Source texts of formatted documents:
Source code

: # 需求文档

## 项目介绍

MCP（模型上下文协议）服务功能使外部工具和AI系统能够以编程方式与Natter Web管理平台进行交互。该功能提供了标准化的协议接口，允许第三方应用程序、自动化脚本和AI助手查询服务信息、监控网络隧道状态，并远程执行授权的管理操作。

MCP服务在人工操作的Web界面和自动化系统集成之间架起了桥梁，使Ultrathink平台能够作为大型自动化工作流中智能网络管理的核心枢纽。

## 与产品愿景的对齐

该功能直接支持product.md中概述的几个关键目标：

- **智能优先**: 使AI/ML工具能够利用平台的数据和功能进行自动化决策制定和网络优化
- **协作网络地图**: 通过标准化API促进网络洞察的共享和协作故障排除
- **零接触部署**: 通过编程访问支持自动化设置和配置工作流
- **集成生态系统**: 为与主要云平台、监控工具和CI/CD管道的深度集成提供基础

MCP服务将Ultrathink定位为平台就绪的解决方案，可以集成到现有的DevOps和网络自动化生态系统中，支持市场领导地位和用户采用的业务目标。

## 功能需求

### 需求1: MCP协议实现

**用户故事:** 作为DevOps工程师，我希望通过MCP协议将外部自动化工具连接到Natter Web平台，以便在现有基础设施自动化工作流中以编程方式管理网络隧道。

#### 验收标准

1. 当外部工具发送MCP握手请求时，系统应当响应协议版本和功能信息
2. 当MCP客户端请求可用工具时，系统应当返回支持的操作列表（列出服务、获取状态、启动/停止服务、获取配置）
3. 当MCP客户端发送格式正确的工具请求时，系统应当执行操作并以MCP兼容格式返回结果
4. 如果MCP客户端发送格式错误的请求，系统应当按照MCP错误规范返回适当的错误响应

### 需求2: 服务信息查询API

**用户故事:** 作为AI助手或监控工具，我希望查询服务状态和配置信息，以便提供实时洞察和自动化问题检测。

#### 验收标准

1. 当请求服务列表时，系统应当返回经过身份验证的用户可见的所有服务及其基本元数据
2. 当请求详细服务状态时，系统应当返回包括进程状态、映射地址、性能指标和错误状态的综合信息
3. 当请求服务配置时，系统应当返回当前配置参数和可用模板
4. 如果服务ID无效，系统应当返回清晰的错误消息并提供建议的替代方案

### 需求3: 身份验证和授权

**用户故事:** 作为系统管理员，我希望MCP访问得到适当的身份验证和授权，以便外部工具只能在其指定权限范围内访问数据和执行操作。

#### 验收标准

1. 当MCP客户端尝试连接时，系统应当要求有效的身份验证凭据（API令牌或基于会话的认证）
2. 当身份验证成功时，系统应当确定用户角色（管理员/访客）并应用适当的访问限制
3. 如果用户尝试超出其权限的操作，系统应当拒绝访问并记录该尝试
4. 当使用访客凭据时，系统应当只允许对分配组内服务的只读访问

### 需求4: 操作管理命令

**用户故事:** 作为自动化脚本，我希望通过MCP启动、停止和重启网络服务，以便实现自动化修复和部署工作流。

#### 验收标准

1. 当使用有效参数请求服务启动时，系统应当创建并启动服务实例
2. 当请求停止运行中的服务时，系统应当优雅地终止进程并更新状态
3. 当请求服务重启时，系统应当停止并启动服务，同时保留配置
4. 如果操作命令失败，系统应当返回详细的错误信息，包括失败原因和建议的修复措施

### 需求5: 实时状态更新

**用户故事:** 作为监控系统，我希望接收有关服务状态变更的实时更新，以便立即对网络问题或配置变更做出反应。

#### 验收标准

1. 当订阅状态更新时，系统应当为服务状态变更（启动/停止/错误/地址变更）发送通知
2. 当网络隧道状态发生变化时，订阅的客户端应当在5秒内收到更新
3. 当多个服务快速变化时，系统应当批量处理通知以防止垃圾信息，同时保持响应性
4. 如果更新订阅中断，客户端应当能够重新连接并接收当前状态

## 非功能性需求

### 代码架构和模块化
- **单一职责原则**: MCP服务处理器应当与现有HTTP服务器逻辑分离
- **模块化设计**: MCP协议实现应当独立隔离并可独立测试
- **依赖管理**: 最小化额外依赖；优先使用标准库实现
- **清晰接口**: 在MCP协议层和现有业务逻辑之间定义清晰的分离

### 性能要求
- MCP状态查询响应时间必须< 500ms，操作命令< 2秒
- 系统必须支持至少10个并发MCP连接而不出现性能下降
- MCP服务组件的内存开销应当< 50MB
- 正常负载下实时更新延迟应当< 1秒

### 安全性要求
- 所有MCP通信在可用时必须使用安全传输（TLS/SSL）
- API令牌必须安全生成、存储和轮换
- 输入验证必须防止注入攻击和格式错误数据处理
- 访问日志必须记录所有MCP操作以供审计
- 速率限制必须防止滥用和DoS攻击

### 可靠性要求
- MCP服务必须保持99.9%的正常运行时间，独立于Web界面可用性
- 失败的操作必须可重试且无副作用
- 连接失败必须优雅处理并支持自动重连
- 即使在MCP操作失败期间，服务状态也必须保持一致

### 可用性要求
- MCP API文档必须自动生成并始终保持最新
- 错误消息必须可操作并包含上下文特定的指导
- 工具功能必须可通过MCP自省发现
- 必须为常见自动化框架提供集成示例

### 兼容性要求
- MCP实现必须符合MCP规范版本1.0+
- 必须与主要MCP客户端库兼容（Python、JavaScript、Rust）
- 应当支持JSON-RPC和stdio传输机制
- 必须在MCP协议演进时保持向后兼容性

**What you have to do:**
From the very first line of the records down to the line with "该功能直接支持product.md中概述的几个关键目标：", please write out each line exactly, including both ends and no other lines.

**Output:**
Source code

: # 需求文档

## 项目介绍

MCP（模型上下文协议）服务功能使外部工具和AI系统能够以编程方式与Natter Web管理平台进行交互。该功能提供了标准化的协议接口，允许第三方应用程序、自动化脚本和AI助手查询服务信息、监控网络隧道状态，并远程执行授权的管理操作。

MCP服务在人工操作的Web界面和自动化系统集成之间架起了桥梁，使Ultrathink平台能够作为大型自动化工作流中智能网络管理的核心枢纽。

## 与产品愿景的对齐

该功能直接支持product.md中概述的几个关键目标：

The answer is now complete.